We’ve all felt it—a quiet ache, an underlying sense that something’s not quite right. Maybe it’s the heaviness in our chest when we see a forest torn down, the unease about where this world is headed, the indignation as we watch the human and non-human suffering, or the disorientation as the stories we once trusted unravel.

This is the Polycrisis touching us—not just one problem, but a tangle of them: ecosystems crumbling, wealth gaps widening, communities fraying, politics faltering. These crises don’t sit alone; they amplify each other, pushing our collective systems to their limits.

Within the context of The Experience of We, the Polycrisis isn’t just a series of external problems; it’s also a deeply felt internal state of overwhelm, fragmentation, and relational disconnect. At first glance, the root cause might seem to be inequality, political dysfunction, or environmental mismanagement. But if we dig deeper, we discover the Metacrisis lurking beneath the surface.
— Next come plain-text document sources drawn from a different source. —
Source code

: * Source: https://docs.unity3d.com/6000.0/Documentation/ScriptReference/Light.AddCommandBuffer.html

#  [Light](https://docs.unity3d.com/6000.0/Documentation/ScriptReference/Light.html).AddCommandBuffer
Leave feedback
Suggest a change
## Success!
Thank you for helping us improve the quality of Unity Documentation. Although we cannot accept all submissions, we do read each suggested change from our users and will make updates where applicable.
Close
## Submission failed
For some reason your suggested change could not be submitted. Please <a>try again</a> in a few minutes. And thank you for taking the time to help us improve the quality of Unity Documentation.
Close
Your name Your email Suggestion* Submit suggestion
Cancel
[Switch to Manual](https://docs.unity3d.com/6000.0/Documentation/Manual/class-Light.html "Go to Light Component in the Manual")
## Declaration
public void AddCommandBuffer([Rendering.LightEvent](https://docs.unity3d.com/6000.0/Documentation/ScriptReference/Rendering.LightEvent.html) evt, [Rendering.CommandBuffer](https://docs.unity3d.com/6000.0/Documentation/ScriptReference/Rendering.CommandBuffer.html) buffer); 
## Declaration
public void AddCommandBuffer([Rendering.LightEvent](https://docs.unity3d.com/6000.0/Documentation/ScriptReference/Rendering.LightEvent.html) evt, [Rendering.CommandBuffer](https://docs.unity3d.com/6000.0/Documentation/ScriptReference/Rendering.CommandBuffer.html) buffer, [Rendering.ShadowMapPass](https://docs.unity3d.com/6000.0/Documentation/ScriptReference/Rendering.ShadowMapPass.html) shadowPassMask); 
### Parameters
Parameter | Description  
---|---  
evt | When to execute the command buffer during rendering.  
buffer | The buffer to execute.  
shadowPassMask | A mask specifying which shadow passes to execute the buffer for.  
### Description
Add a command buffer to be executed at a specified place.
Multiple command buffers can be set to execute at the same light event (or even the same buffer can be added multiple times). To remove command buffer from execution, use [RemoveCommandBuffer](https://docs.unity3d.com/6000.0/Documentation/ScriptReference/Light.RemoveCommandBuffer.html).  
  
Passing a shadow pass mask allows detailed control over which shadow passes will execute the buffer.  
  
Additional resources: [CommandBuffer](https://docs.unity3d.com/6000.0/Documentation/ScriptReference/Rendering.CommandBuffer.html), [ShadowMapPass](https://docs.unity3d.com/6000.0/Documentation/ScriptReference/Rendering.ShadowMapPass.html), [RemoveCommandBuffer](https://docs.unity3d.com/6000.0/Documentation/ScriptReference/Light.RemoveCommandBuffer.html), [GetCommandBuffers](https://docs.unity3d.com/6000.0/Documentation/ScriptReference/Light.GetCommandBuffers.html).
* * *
Technically, the Metacrisis is a crisis of meaning-making—a loss of trust in the stories and frameworks we've relied on to make sense of life. But emotionally, it’s the existential ache, the isolation, confusion, or despair we experience when the world no longer makes sense. The Polycrisis and Metacrisis are intimately connected, and together they reveal something deeper: The Experience of Separation.
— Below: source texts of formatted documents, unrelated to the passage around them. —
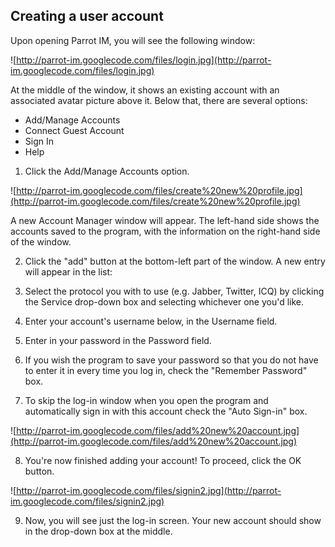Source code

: ## Creating a user account ##

Upon opening Parrot IM, you will see the following window:

![http://parrot-im.googlecode.com/files/login.jpg](http://parrot-im.googlecode.com/files/login.jpg)

At the middle of the window, it shows an existing account with an associated avatar picture above it. Below that, there are several options:
  * Add/Manage Accounts
  * Connect Guest Account
  * Sign In
  * Help

1. Click the Add/Manage Accounts option.

![http://parrot-im.googlecode.com/files/create%20new%20profile.jpg](http://parrot-im.googlecode.com/files/create%20new%20profile.jpg)

A new Account Manager window will appear. The left-hand side shows the accounts saved to the program, with the information on the right-hand side of the window.

2. Click the "add" button at the bottom-left part of the window. A new entry will appear in the list:

3. Select the protocol you with to use (e.g. Jabber, Twitter, ICQ) by clicking the Service drop-down box and selecting whichever one you'd like.

4. Enter your account's username below, in the Username field.

5. Enter in your password in the Password field.

6. If you wish the program to save your password so that you do not have to enter it in every time you log in, check the "Remember Password" box.

7. To skip the log-in window when you open the program and automatically sign in with this account check the "Auto Sign-in" box.

![http://parrot-im.googlecode.com/files/add%20new%20account.jpg](http://parrot-im.googlecode.com/files/add%20new%20account.jpg)

8. You're now finished adding your account! To proceed, click the OK button.

![http://parrot-im.googlecode.com/files/signin2.jpg](http://parrot-im.googlecode.com/files/signin2.jpg)

9. Now, you will see just the log-in screen. Your new account should show in the drop-down box at the middle.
Long ago, we walked gently with the Sacred Foundation, our lives entwined with Momma Earth’s rhythms. But there came a time when we reached beyond her gifts, taking more than she could renew. This ecological overshoot stirred a quiet fear—scarcity whispered, and we listened. From tribal wanderers, we turned to fields and fences, then to empires and machines, each step driven by a need to control what we feared we’d lose. That fear birthed domination within our cultures, a turning away from the circle of We to the fortress of me. Survival, once held in community, became a solitary burden.

And so, a cycle took root. We began to draw harshly from Momma Earth—tearing at her soil, her waters—because we’d lost the deeper nourishment of each other. Our relationships grew thin, fragile, shaped by need rather than reverence. Even now, as technology empowers us to create this very thought system, it also amplifies the rift, offering hollow echoes of connection while we pull ever more from the Sacred Foundation to soothe our longing.
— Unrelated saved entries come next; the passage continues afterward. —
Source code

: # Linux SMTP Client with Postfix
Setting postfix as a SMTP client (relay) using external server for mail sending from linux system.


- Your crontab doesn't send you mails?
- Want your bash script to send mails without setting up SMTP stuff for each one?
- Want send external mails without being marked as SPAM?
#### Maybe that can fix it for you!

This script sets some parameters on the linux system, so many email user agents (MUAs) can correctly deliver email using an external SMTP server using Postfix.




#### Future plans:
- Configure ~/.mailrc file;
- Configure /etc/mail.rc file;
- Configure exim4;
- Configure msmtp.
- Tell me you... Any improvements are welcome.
The cost? Fragmented bonds, a hunger in our bones for what we’ve forgotten—love, resonance, belonging. It’s a self-reinforcing feedback loop: the more disconnected we become, the more we rely on extractive coping mechanisms just to keep calm, and the less able we are to sense and respond to the consequences of our actions —  which further intensifies our crises.

This Separation is not just theoretical—it’s a deeply embodied reality, passed down through generation upon generation of dysregulated nervous systems and behavioral patterns of extraction — from each other, and from the Sacred Foundation.

To break free from this loop, we must intentionally shift our consciousness towards syntropy—a state characterized by dynamic coherence, meaningful connection, and regeneration.

That’s why The Experience of We exists.

The Experience of We offers a stabilizing reference point—a coherent relational framework designed to recalibrate our consciousness. It contains embodied practices, relational rituals, cognitive tools, and experiential processes that guide us away from Separation and towards an embodied state of interconnection we call We Consciousness.

Within this framework, our relationships with ourselves, each other, and the living world around us become increasingly attuned, regenerative, and life-affirming. But let’s be clear: shifting from Separation to We Consciousness requires devotion. It's not always easy; it often goes against the grain of our local culture, conditioning, and environment. It’s an upfront energetic investment, asking us to choose consciously, repeatedly, and relationally. Yet, once integrated, it becomes profoundly energy-efficient, grounding us deeply in relationships that sustain us, nourish us, and reconnect us to our larger ecological family.

Central to this framework is the wisdom of the 7 Generations Principle, which invites us to consider the long-term impact of our choices. Imagine the possibilities: groups of people who share The Experience of We, consciously weaving a collective field of dynamic relational coherence, regenerating our ecosystems, restoring trust, and fostering deep resilience for generations yet unborn.

What could we co-create from a place of genuine interconnectedness? Let’s find out together.